Why do birds have eyes? That sounds like a silly question. Suppose you said, “So they can see,” you would be correct. But that’s not the only purpose for a bird’s eyes.
Bird’s eyes also serve to cool the bird’s body. People sweat, dogs pant, but birds have another cooling system. Flying is a high-energy activity, and it can raise a bird’s body temperature so much that the heat could damage its central nervous system. A bird’s eyes are designed to eliminate this problem.
As the wind rushes past the eyes of a flying bird, it evaporates water from the surface. This evaporation cools the blood in the nearby veins. The cooler blood prevents the temperature of the bird’s brain from going too high. Scientists proved this by putting hoods over the heads of some birds. If the eyes were covered, the brain temperature rose dramatically. If the eyes were uncovered, the brain temperature stayed constant.
You might be surprised to know what animal has the most sophisticated visual system. Its eyes have at least twice as many types of color receptors compared to human eyes. They have three focal points while human eyes have only one. This animal can see both ultraviolet and infrared light, which our eyes cannot do. It has six polarization channels in each eye with high polarization sensitivity and hyperspectral imaging. What is the animal with this incredible visual system? It’s the mantis shrimp–a marine crustacean of the order Stomatopoda.
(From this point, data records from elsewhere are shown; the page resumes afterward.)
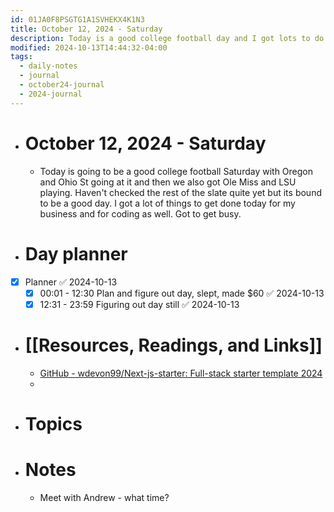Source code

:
```yaml
---
id: 01JA0F8PSGTG1A1SVHEKX4K1N3
title: October 12, 2024 - Saturday
description: Today is a good college football day and I got lots to do.
modified: 2024-10-13T14:44:32-04:00
tags:
  - daily-notes
  - journal
  - october24-journal
  - 2024-journal
---
```

- # October 12, 2024 - Saturday
	- Today is going to be a good college football Saturday with Oregon and Ohio St going at it and then we also got Ole Miss and LSU playing. Haven't checked the rest of the slate quite yet but its bound to be a good day. I got a lot of things to get done today for my business and for coding as well. Got to get busy.

- # Day planner
- [x] Planner ✅ 2024-10-13
	- [x] 00:01 - 12:30 Plan and figure out day, slept, made $60 ✅ 2024-10-13
	- [x] 12:31 - 23:59 Figuring out day still ✅ 2024-10-13

- # [[Resources, Readings, and Links]]
	- [GitHub - wdevon99/Next-js-starter: Full-stack starter template 2024](https://github.com/wdevon99/Next-js-starter?source=post_page-----04c92bebd70d--------------------------------)
	- 

- # Topics

- # Notes
	- Meet with Andrew - what time?
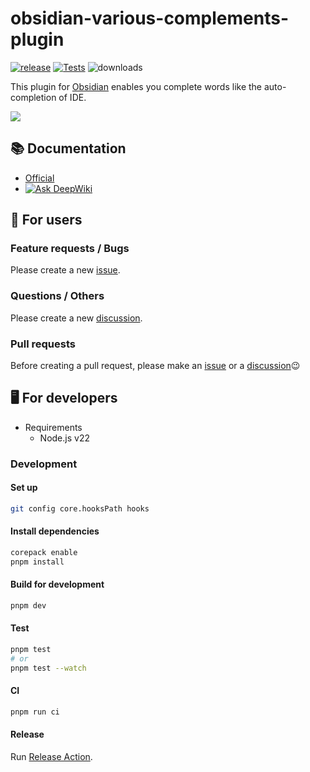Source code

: # obsidian-various-complements-plugin

[![release](https://img.shields.io/github/release/tadashi-aikawa/obsidian-various-complements-plugin.svg)](https://github.com/tadashi-aikawa/obsidian-various-complements-plugin/releases/latest)
[![Tests](https://github.com/tadashi-aikawa/obsidian-various-complements-plugin/workflows/Tests/badge.svg)](https://github.com/tadashi-aikawa/obsidian-various-complements-plugin/actions)
![downloads](https://img.shields.io/github/downloads/tadashi-aikawa/obsidian-various-complements-plugin/total)

This plugin for [Obsidian] enables you complete words like the auto-completion of IDE.

![](https://tadashi-aikawa.github.io/docs-obsidian-various-complements-plugin/resources/various-complements.gif)

## 📚 Documentation

- [Official](https://tadashi-aikawa.github.io/docs-obsidian-various-complements-plugin/)
- [![Ask DeepWiki](https://deepwiki.com/badge.svg)](https://deepwiki.com/tadashi-aikawa/obsidian-various-complements-plugin)

## 👥 For users

### Feature requests / Bugs

Please create a new [issue].

### Questions / Others

Please create a new [discussion].

### Pull requests

Before creating a pull request, please make an [issue] or a [discussion]😉

[issue]: https://github.com/tadashi-aikawa/obsidian-various-complements-plugin/issues
[discussion]: https://github.com/tadashi-aikawa/obsidian-various-complements-plugin/discussions

## 🖥️ For developers

- Requirements
    - Node.js v22

### Development

#### Set up

```bash
git config core.hooksPath hooks
```

#### Install dependencies

```bash
corepack enable
pnpm install
```

#### Build for development

```bash
pnpm dev
```

#### Test

```bash
pnpm test
# or
pnpm test --watch
```

#### CI

```bash
pnpm run ci
```

#### Release

Run [Release Action](https://github.com/tadashi-aikawa/obsidian-various-complements-plugin/actions/workflows/release.yaml).

[Obsidian]: https://obsidian.md/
Researchers studying this animal’s eye say that it not only surpasses the sensitivity of our own visual system, but also captures more visual information, uses less power, and takes up less space than the most sophisticated state-of-the-art cameras. Scientists at the University of Illinois have developed a color-polarization camera based on the mantis shrimp’s visual system. The camera can aid in the early detection of cancer.
Mantis shrimps communicate using polarized light which cannot be detected by predators. They polarize the light by sending it across a reflector rather than the conventional method of sending the light through a lens. Researchers are copying this method of the mantis shrimp to develop a single chip, low-power, high-resolution color-polarization camera. The National Science Foundation and the Air Force Office of Scientific Research are sponsoring the project. The mantis-copied camera concept has great potential for a variety of applications.